L’importanza di una buona progettazione
L’ottica di una lampadina LEDLa progettazione illuminotecnica, attraverso l’uso intelligente di tecnologie come i LED e l’ottimizzazione della luce, può migliorare l’efficienza, ridurre i consumi e quindi i costi. Un design ben fatto massimizza la luce necessaria, minimizza gli sprechi e garantisce un ambiente confortevole e sicuro, con vantaggi sia per l’ambiente domestico che per quello lavorativo. In questo contesto si inserisce la progettazione ottica ovvero quella parte di progettazione che si dedica alla scelta della sorgente luminosa ed alle ottiche. Per ottiche si intendono tutti quei componenti che permettono di ottenere il fascio luminoso desiderato. Una luce diffusa e ben distribuita per illuminare la stanza di una casa oppure una luce concentrata per illuminare un ambiente di lavoro sono solo un paio di esempi.
Con la diffusione delle sorgenti LED la progettazione ha raggiunto standard più elevati di accuratezza ed efficienza. I LED sono sorgenti luminose che possono essere molto piccole, 1 millimetro quadrato, o più grandi di un 1 centimetro quadrato. Emettono luce nelle lunghezze d’onda desiderate, che sia solo nel visibile oppure nell’ultravioletto o nell’infrarosso. Questo ventaglio di caratteristiche permette di ottenere di realizzare delle lenti e dei riflettori molto efficienti, capaci convogliare anche il 90% della luce dove la si desidera.

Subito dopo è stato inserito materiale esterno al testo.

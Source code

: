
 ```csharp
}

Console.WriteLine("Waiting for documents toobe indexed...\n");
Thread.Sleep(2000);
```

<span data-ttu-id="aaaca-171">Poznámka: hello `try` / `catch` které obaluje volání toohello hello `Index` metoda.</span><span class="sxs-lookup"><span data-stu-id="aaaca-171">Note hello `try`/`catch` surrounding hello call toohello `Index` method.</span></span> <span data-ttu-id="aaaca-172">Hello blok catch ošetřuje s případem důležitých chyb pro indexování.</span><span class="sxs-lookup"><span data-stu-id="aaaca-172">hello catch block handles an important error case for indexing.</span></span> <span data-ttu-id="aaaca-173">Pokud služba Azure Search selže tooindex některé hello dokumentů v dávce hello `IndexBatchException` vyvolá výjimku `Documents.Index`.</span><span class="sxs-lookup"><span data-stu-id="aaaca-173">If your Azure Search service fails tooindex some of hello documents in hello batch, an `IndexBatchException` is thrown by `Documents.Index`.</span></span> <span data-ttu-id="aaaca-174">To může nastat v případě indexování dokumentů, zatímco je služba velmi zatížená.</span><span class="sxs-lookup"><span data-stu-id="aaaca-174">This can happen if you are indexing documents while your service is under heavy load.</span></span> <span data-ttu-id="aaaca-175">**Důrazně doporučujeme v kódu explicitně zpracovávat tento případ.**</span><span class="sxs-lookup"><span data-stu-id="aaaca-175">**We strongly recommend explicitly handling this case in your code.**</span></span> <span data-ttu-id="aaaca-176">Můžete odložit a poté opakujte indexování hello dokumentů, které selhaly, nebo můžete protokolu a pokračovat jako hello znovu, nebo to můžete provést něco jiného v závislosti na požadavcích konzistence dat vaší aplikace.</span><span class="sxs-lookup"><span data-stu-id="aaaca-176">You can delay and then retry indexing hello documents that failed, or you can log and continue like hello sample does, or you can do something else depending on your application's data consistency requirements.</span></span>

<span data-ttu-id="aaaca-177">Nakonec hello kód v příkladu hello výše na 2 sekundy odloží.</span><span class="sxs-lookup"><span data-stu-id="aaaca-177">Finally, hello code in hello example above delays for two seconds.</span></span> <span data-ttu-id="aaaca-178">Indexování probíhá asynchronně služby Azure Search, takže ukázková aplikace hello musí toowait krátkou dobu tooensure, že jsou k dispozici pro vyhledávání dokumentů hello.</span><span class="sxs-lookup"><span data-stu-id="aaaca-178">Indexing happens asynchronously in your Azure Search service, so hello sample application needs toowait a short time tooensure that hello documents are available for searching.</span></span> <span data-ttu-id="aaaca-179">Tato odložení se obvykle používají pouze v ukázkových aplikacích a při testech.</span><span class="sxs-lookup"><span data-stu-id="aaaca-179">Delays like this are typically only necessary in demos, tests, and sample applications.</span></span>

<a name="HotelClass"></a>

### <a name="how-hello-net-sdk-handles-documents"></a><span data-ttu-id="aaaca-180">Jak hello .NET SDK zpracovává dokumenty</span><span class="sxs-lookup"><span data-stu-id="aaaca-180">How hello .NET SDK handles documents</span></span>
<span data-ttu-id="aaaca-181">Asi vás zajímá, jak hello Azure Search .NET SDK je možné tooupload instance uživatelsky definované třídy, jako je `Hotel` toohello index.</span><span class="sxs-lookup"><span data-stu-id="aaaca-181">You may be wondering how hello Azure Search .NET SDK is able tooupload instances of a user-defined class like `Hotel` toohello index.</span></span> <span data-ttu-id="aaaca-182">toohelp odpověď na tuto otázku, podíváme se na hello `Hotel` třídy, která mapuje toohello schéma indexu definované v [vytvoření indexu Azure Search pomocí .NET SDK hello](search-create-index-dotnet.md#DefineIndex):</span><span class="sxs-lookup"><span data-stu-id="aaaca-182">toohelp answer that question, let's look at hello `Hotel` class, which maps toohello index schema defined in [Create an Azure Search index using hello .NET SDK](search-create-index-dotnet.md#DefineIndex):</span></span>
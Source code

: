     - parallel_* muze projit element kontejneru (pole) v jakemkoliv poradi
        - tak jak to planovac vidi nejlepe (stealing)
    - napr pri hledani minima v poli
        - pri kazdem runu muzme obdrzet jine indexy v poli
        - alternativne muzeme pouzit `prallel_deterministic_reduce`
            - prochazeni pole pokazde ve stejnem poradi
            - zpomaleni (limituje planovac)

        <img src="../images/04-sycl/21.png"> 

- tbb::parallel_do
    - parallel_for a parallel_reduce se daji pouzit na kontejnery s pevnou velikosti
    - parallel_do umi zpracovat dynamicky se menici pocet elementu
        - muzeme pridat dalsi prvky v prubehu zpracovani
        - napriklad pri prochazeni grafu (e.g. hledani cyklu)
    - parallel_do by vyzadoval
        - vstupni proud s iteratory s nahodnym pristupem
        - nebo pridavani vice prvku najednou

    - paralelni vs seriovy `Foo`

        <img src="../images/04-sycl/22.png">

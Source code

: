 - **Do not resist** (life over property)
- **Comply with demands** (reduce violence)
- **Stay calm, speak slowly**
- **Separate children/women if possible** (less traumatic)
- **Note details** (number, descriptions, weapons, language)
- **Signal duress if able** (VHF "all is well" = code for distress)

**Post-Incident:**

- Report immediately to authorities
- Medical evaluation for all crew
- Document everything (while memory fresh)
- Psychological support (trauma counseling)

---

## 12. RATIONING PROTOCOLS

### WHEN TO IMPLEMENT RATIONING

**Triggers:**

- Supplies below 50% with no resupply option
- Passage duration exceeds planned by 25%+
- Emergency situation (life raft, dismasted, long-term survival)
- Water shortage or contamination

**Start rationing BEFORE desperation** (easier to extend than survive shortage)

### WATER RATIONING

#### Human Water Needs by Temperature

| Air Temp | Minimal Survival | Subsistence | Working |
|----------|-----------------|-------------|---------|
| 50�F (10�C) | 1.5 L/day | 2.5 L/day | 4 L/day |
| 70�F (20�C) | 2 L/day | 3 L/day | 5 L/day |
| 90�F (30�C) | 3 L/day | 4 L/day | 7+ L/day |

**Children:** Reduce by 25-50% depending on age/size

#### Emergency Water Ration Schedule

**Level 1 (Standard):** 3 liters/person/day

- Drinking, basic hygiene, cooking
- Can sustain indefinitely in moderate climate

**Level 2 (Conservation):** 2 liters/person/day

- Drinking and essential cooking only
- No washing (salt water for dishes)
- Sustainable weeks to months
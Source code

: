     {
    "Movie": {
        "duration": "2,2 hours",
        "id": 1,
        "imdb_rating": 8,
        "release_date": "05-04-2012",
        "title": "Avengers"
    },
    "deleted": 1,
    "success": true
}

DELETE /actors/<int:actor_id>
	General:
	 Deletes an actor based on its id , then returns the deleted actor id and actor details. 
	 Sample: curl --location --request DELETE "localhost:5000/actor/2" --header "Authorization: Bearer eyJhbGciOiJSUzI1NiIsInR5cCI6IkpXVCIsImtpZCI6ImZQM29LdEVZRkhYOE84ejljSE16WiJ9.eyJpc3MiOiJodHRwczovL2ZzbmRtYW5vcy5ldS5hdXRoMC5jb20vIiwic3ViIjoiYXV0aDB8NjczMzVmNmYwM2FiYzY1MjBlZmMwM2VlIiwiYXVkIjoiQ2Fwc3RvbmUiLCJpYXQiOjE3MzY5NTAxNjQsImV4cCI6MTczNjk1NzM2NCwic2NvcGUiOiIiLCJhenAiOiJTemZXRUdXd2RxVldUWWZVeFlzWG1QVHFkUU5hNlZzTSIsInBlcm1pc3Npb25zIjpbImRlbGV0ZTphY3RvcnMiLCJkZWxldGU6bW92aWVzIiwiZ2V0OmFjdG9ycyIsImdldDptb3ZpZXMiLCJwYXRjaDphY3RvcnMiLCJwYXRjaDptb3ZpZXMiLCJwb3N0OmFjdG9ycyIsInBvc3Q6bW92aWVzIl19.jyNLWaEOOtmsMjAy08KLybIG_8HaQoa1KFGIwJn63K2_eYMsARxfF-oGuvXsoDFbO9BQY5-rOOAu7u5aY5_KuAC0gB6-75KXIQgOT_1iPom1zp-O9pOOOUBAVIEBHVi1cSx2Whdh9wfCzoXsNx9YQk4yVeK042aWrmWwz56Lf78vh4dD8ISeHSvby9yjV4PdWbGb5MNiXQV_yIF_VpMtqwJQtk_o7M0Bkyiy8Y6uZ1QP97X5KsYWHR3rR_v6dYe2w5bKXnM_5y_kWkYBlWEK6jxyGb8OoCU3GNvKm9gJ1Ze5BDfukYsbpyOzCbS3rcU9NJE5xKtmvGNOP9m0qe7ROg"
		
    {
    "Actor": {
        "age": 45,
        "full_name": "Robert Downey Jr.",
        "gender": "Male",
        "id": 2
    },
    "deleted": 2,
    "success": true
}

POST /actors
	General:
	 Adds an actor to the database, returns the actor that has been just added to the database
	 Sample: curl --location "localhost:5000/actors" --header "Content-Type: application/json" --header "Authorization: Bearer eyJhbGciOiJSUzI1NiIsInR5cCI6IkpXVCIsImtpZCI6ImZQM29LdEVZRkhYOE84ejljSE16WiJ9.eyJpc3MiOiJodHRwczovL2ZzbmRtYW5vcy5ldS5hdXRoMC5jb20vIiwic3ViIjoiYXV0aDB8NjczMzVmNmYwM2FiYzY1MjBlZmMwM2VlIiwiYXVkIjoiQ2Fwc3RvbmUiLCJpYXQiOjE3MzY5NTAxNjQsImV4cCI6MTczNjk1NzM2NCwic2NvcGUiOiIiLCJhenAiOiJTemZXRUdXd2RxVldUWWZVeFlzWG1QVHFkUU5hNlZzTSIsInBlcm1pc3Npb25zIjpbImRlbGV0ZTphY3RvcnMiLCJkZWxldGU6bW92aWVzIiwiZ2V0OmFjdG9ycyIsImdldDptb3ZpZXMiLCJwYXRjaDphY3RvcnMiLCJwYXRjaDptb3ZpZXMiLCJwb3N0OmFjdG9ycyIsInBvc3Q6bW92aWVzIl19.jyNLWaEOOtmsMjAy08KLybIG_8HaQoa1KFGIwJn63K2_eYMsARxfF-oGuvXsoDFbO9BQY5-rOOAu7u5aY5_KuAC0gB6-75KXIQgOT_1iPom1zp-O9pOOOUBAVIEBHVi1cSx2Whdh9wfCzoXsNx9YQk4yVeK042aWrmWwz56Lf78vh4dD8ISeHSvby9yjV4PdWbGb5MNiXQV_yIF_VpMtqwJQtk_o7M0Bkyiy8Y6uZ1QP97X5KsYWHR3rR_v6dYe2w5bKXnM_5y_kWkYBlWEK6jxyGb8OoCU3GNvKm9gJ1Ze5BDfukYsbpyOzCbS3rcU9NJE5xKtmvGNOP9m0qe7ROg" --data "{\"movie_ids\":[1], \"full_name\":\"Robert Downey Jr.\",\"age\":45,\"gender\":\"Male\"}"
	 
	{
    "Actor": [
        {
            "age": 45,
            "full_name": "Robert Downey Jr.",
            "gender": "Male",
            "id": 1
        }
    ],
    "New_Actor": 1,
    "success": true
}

Come la progettazione ottica riduce consumi e costi
• Massimizzare l’efficienza luminosa:
L’efficienza luminosa misura il rapporto tra i lumen (quantità di luce) e i watt consumati. L’utilizzo di sorgenti luminose ad alta efficienza, come i LED, che convertono direttamente l’elettricità in luce (a differenza delle vecchie lampadine a incandescenza), riduce drasticamente il consumo energetico. I LED, ad esempio, possono avere un’efficienza di 140 lm/W o superiore.
• Ridurre il consumo di energia:
La progettazione illuminotecnica mira a fornire la giusta quantità di luce solo dove serve, evitando sprechi. Questo si ottiene con l’uso di faretti direzionabili e l’eliminazione della luce “dispersa”, riducendo così il consumo complessivo.
• Abbassare i costi di manutenzione e sostituzione:
Una corretta progettazione non solo ottimizza l’efficienza, ma prolunga anche la vita delle lampade. I LED, ad esempio, durano molto più a lungo delle lampadine tradizionali, il che si traduce in un risparmio sui costi di sostituzione nel medio-lungo periodo.
• Migliorare il comfort e la produttività:
Una progettazione illuminotecnica adatta alle specifiche esigenze di un ambiente (casa, ufficio, ecc.) migliora il comfort visivo, riduce l’affaticamento degli occhi e, negli ambienti di lavoro, può aumentare la produttività e la sicurezza. Questo si traduce in un risparmio indiretto, legato a un ambiente più funzionale.
Esempi pratici di progettazione illuminotecnica
• Per la casa:
Progettare un sistema di illuminazione che utilizzi luci calde e soffuse per il soggiorno e luci più intense e direzionate per le zone di lettura o lavoro.
• Per l’ufficio:
Utilizzare una combinazione di illuminazione generale e illuminazione locale sulle scrivanie per assicurare che ogni dipendente abbia la luce adeguata, ottimizzando il consumo energetico complessivo.
• Per gli spazi esterni:
Installare apparecchiature con schermature che dirigano la luce verso il basso, evitando l’inquinamento luminoso e l’illuminazione inutile del cielo.